[Start of Attachment]

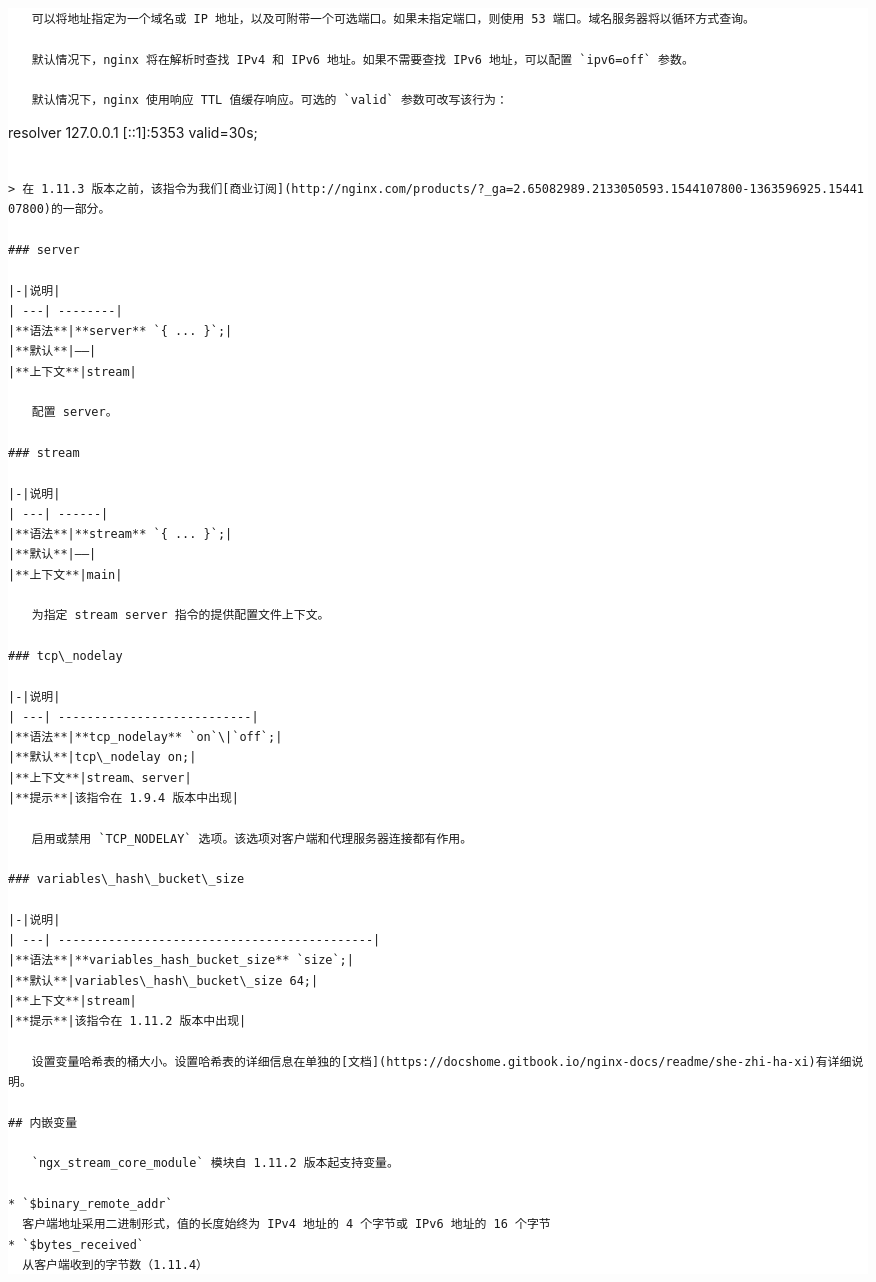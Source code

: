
 ```
　　可以将地址指定为一个域名或 IP 地址，以及可附带一个可选端口。如果未指定端口，则使用 53 端口。域名服务器将以循环方式查询。

　　默认情况下，nginx 将在解析时查找 IPv4 和 IPv6 地址。如果不需要查找 IPv6 地址，可以配置 `ipv6=off`​ 参数。

　　默认情况下，nginx 使用响应 TTL 值缓存响应。可选的 `valid`​ 参数可改写该行为：

```
resolver 127.0.0.1 [::1]:5353 valid=30s;
```

> 在 1.11.3 版本之前，该指令为我们[商业订阅](http://nginx.com/products/?_ga=2.65082989.2133050593.1544107800-1363596925.1544107800)的一部分。

### server

|-|说明|
| ---| --------|
|**语法**|**server** `{ ... }`​;|
|**默认**|——|
|**上下文**|stream|

　　配置 server。

### stream

|-|说明|
| ---| ------|
|**语法**|**stream** `{ ... }`​;|
|**默认**|——|
|**上下文**|main|

　　为指定 stream server 指令的提供配置文件上下文。

### tcp\_nodelay

|-|说明|
| ---| ---------------------------|
|**语法**|**tcp_nodelay** `on`​\|`off`​;|
|**默认**|tcp\_nodelay on;|
|**上下文**|stream、server|
|**提示**|该指令在 1.9.4 版本中出现|

　　启用或禁用 `TCP_NODELAY`​ 选项。该选项对客户端和代理服务器连接都有作用。

### variables\_hash\_bucket\_size

|-|说明|
| ---| --------------------------------------------|
|**语法**|**variables_hash_bucket_size** `size`​;|
|**默认**|variables\_hash\_bucket\_size 64;|
|**上下文**|stream|
|**提示**|该指令在 1.11.2 版本中出现|

　　设置变量哈希表的桶大小。设置哈希表的详细信息在单独的[文档](https://docshome.gitbook.io/nginx-docs/readme/she-zhi-ha-xi)有详细说明。

## 内嵌变量

　　​`ngx_stream_core_module`​ 模块自 1.11.2 版本起支持变量。

* ​`$binary_remote_addr`​  
  客户端地址采用二进制形式，值的长度始终为 IPv4 地址的 4 个字节或 IPv6 地址的 16 个字节
* ​`$bytes_received`​  
  从客户端收到的字节数（1.11.4）
```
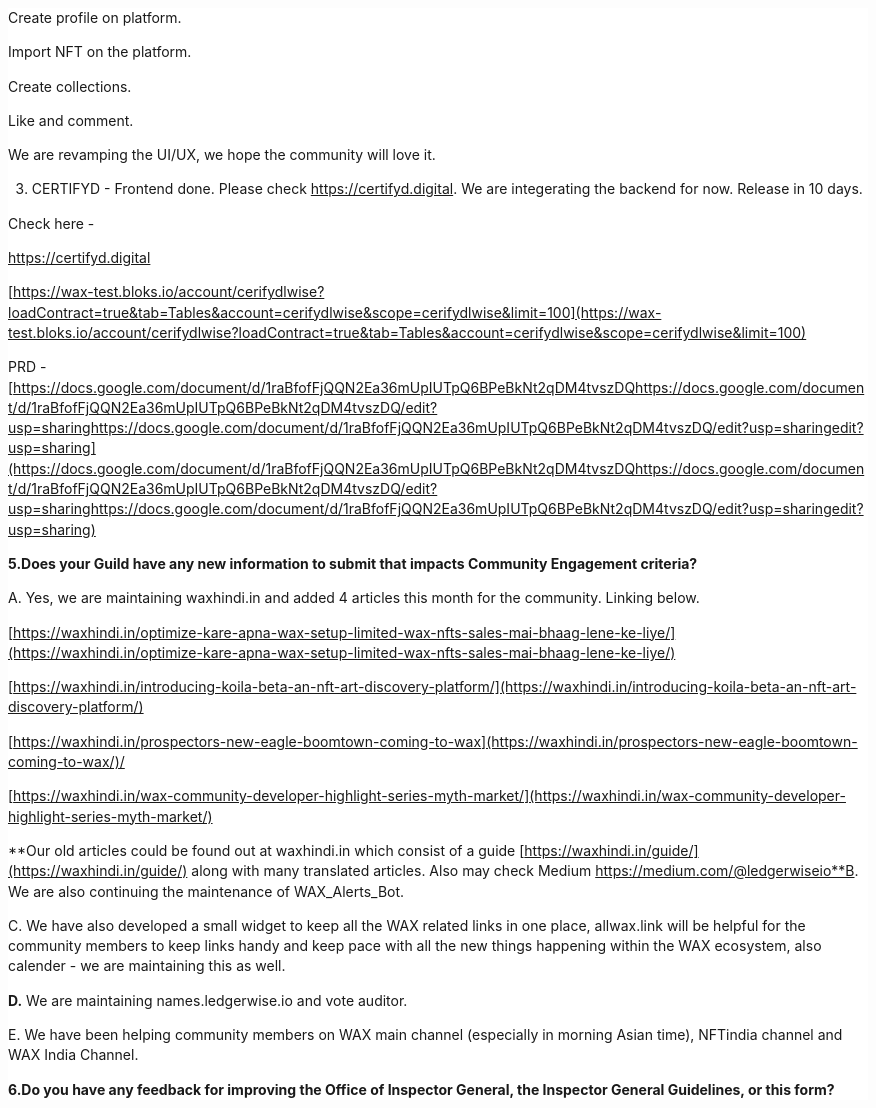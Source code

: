 Create profile on platform.

Import NFT on the platform.

Create collections.

Like and comment.

We are revamping the UI/UX, we hope the community will love it.

3. CERTIFYD - Frontend done. Please check https://certifyd.digital. We are integerating the backend for now. Release in 10 days.

Check here -

https://certifyd.digital

[https://wax-test.bloks.io/account/cerifydlwise?loadContract=true&tab=Tables&account=cerifydlwise&scope=cerifydlwise&limit=100](https://wax-test.bloks.io/account/cerifydlwise?loadContract=true&tab=Tables&account=cerifydlwise&scope=cerifydlwise&limit=100)

PRD - [https://docs.google.com/document/d/1raBfofFjQQN2Ea36mUpIUTpQ6BPeBkNt2qDM4tvszDQhttps://docs.google.com/document/d/1raBfofFjQQN2Ea36mUpIUTpQ6BPeBkNt2qDM4tvszDQ/edit?usp=sharinghttps://docs.google.com/document/d/1raBfofFjQQN2Ea36mUpIUTpQ6BPeBkNt2qDM4tvszDQ/edit?usp=sharingedit?usp=sharing](https://docs.google.com/document/d/1raBfofFjQQN2Ea36mUpIUTpQ6BPeBkNt2qDM4tvszDQhttps://docs.google.com/document/d/1raBfofFjQQN2Ea36mUpIUTpQ6BPeBkNt2qDM4tvszDQ/edit?usp=sharinghttps://docs.google.com/document/d/1raBfofFjQQN2Ea36mUpIUTpQ6BPeBkNt2qDM4tvszDQ/edit?usp=sharingedit?usp=sharing)

**5.Does your Guild have any new information to submit that impacts Community Engagement criteria?**

A. Yes, we are maintaining waxhindi.in and added 4 articles this month for the community. Linking below.

[https://waxhindi.in/optimize-kare-apna-wax-setup-limited-wax-nfts-sales-mai-bhaag-lene-ke-liye/](https://waxhindi.in/optimize-kare-apna-wax-setup-limited-wax-nfts-sales-mai-bhaag-lene-ke-liye/)

[https://waxhindi.in/introducing-koila-beta-an-nft-art-discovery-platform/](https://waxhindi.in/introducing-koila-beta-an-nft-art-discovery-platform/)

[https://waxhindi.in/prospectors-new-eagle-boomtown-coming-to-wax](https://waxhindi.in/prospectors-new-eagle-boomtown-coming-to-wax/)/

[https://waxhindi.in/wax-community-developer-highlight-series-myth-market/](https://waxhindi.in/wax-community-developer-highlight-series-myth-market/)

**Our old articles could be found out at waxhindi.in which consist of a guide [https://waxhindi.in/guide/](https://waxhindi.in/guide/) along with many translated articles. Also may check Medium https://medium.com/@ledgerwiseio**B. We are also continuing the maintenance of WAX_Alerts_Bot.

C. We have also developed a small widget to keep all the WAX related links in one place, allwax.link will be helpful for the community members to keep links handy and keep pace with all the new things happening within the WAX ecosystem, also calender - we are maintaining this as well.

**D.** We are maintaining names.ledgerwise.io and vote auditor.

E. We have been helping community members on WAX main channel (especially in morning Asian time), NFTindia channel and WAX India Channel.

**6.Do you have any feedback for improving the Office of Inspector General, the Inspector General Guidelines, or this form?**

[End of Attachment]

**WORK ORDER**
Omit the pictures and reproduce the remaining material above exactly.

**THE ANSWER**
Source code

:
 ```
　　可以将地址指定为一个域名或 IP 地址，以及可附带一个可选端口。如果未指定端口，则使用 53 端口。域名服务器将以循环方式查询。

　　默认情况下，nginx 将在解析时查找 IPv4 和 IPv6 地址。如果不需要查找 IPv6 地址，可以配置 `ipv6=off`​ 参数。

　　默认情况下，nginx 使用响应 TTL 值缓存响应。可选的 `valid`​ 参数可改写该行为：

```
resolver 127.0.0.1 [::1]:5353 valid=30s;
```

> 在 1.11.3 版本之前，该指令为我们[商业订阅](http://nginx.com/products/?_ga=2.65082989.2133050593.1544107800-1363596925.1544107800)的一部分。

### server

|-|说明|
| ---| --------|
|**语法**|**server** `{ ... }`​;|
|**默认**|——|
|**上下文**|stream|

　　配置 server。

### stream

|-|说明|
| ---| ------|
|**语法**|**stream** `{ ... }`​;|
|**默认**|——|
|**上下文**|main|

　　为指定 stream server 指令的提供配置文件上下文。

### tcp\_nodelay

|-|说明|
| ---| ---------------------------|
|**语法**|**tcp_nodelay** `on`​\|`off`​;|
|**默认**|tcp\_nodelay on;|
|**上下文**|stream、server|
|**提示**|该指令在 1.9.4 版本中出现|

　　启用或禁用 `TCP_NODELAY`​ 选项。该选项对客户端和代理服务器连接都有作用。

### variables\_hash\_bucket\_size

|-|说明|
| ---| --------------------------------------------|
|**语法**|**variables_hash_bucket_size** `size`​;|
|**默认**|variables\_hash\_bucket\_size 64;|
|**上下文**|stream|
|**提示**|该指令在 1.11.2 版本中出现|

　　设置变量哈希表的桶大小。设置哈希表的详细信息在单独的[文档](https://docshome.gitbook.io/nginx-docs/readme/she-zhi-ha-xi)有详细说明。

## 内嵌变量

　　​`ngx_stream_core_module`​ 模块自 1.11.2 版本起支持变量。

* ​`$binary_remote_addr`​  
  客户端地址采用二进制形式，值的长度始终为 IPv4 地址的 4 个字节或 IPv6 地址的 16 个字节
* ​`$bytes_received`​  
  从客户端收到的字节数（1.11.4）
```
Source code

: Create profile on platform.

Import NFT on the platform.

Create collections.

Like and comment.

We are revamping the UI/UX, we hope the community will love it.

3. CERTIFYD - Frontend done. Please check https://certifyd.digital. We are integerating the backend for now. Release in 10 days.

Check here -

https://certifyd.digital

[https://wax-test.bloks.io/account/cerifydlwise?loadContract=true&tab=Tables&account=cerifydlwise&scope=cerifydlwise&limit=100](https://wax-test.bloks.io/account/cerifydlwise?loadContract=true&tab=Tables&account=cerifydlwise&scope=cerifydlwise&limit=100)

PRD - [https://docs.google.com/document/d/1raBfofFjQQN2Ea36mUpIUTpQ6BPeBkNt2qDM4tvszDQhttps://docs.google.com/document/d/1raBfofFjQQN2Ea36mUpIUTpQ6BPeBkNt2qDM4tvszDQ/edit?usp=sharinghttps://docs.google.com/document/d/1raBfofFjQQN2Ea36mUpIUTpQ6BPeBkNt2qDM4tvszDQ/edit?usp=sharingedit?usp=sharing](https://docs.google.com/document/d/1raBfofFjQQN2Ea36mUpIUTpQ6BPeBkNt2qDM4tvszDQhttps://docs.google.com/document/d/1raBfofFjQQN2Ea36mUpIUTpQ6BPeBkNt2qDM4tvszDQ/edit?usp=sharinghttps://docs.google.com/document/d/1raBfofFjQQN2Ea36mUpIUTpQ6BPeBkNt2qDM4tvszDQ/edit?usp=sharingedit?usp=sharing)

**5.Does your Guild have any new information to submit that impacts Community Engagement criteria?**

A. Yes, we are maintaining waxhindi.in and added 4 articles this month for the community. Linking below.

[https://waxhindi.in/optimize-kare-apna-wax-setup-limited-wax-nfts-sales-mai-bhaag-lene-ke-liye/](https://waxhindi.in/optimize-kare-apna-wax-setup-limited-wax-nfts-sales-mai-bhaag-lene-ke-liye/)

[https://waxhindi.in/introducing-koila-beta-an-nft-art-discovery-platform/](https://waxhindi.in/introducing-koila-beta-an-nft-art-discovery-platform/)

[https://waxhindi.in/prospectors-new-eagle-boomtown-coming-to-wax](https://waxhindi.in/prospectors-new-eagle-boomtown-coming-to-wax/)/

[https://waxhindi.in/wax-community-developer-highlight-series-myth-market/](https://waxhindi.in/wax-community-developer-highlight-series-myth-market/)

**Our old articles could be found out at waxhindi.in which consist of a guide [https://waxhindi.in/guide/](https://waxhindi.in/guide/) along with many translated articles. Also may check Medium https://medium.com/@ledgerwiseio**B. We are also continuing the maintenance of WAX_Alerts_Bot.

C. We have also developed a small widget to keep all the WAX related links in one place, allwax.link will be helpful for the community members to keep links handy and keep pace with all the new things happening within the WAX ecosystem, also calender - we are maintaining this as well.

**D.** We are maintaining names.ledgerwise.io and vote auditor.

E. We have been helping community members on WAX main channel (especially in morning Asian time), NFTindia channel and WAX India Channel.

**6.Do you have any feedback for improving the Office of Inspector General, the Inspector General Guidelines, or this form?**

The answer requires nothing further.